Action item:
Using the entries below, restate word for word only the lines from the one with "- ### [Sesión 12](./session-12/README.md)" to the final line, leaving the pictures out.

::::

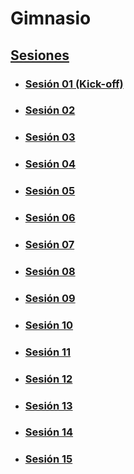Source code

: # Gimnasio

## [Sesiones](./sessions/)

- ### [Sesión 01 (Kick-off)](./session-01/README.md)
- ### [Sesión 02](./session-02/README.md)
- ### [Sesión 03](./session-03/README.md)
- ### [Sesión 04](./session-04/README.md)
- ### [Sesión 05](./session-05/README.md)
- ### [Sesión 06](./session-06/README.md)
- ### [Sesión 07](./session-07/README.md)
- ### [Sesión 08](./session-08/README.md)
- ### [Sesión 09](./session-09/README.md)
- ### [Sesión 10](./session-10/README.md)
- ### [Sesión 11](./session-11/README.md)
- ### [Sesión 12](./session-12/README.md)
- ### [Sesión 13](./session-13/README.md)
- ### [Sesión 14](./session-14/README.md)
- ### [Sesión 15](./session-15/README.md)
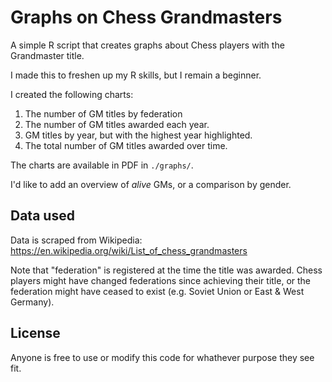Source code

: # Graphs on Chess Grandmasters

A simple R script that creates graphs about Chess players with the
Grandmaster title.

I made this to freshen up my R skills, but I remain a beginner. 

I created the following charts:
1. The number of GM titles by federation
2. The number of GM titles awarded each year.
3. GM titles by year, but with the highest year highlighted.
4. The total number of GM titles awarded over time.

The charts are available in PDF in `./graphs/`.

I'd like to add an overview of *alive* GMs, or a comparison by gender.

## Data used

Data is scraped from Wikipedia:
https://en.wikipedia.org/wiki/List_of_chess_grandmasters

Note that "federation" is registered at the time the title was
awarded. Chess players might have changed federations since achieving
their title, or the federation might have ceased to exist (e.g. Soviet
Union or East & West Germany).

## License

Anyone is free to use or modify this code for whathever purpose they
see fit.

::::

Task answer:
- ### [Sesión 12](./session-12/README.md)
- ### [Sesión 13](./session-13/README.md)
- ### [Sesión 14](./session-14/README.md)
- ### [Sesión 15](./session-15/README.md)
Source code

: # Graphs on Chess Grandmasters

A simple R script that creates graphs about Chess players with the
Grandmaster title.

I made this to freshen up my R skills, but I remain a beginner. 

I created the following charts:
1. The number of GM titles by federation
2. The number of GM titles awarded each year.
3. GM titles by year, but with the highest year highlighted.
4. The total number of GM titles awarded over time.

The charts are available in PDF in `./graphs/`.

I'd like to add an overview of *alive* GMs, or a comparison by gender.

## Data used

Data is scraped from Wikipedia:
https://en.wikipedia.org/wiki/List_of_chess_grandmasters

Note that "federation" is registered at the time the title was
awarded. Chess players might have changed federations since achieving
their title, or the federation might have ceased to exist (e.g. Soviet
Union or East & West Germany).

## License

Anyone is free to use or modify this code for whathever purpose they
see fit.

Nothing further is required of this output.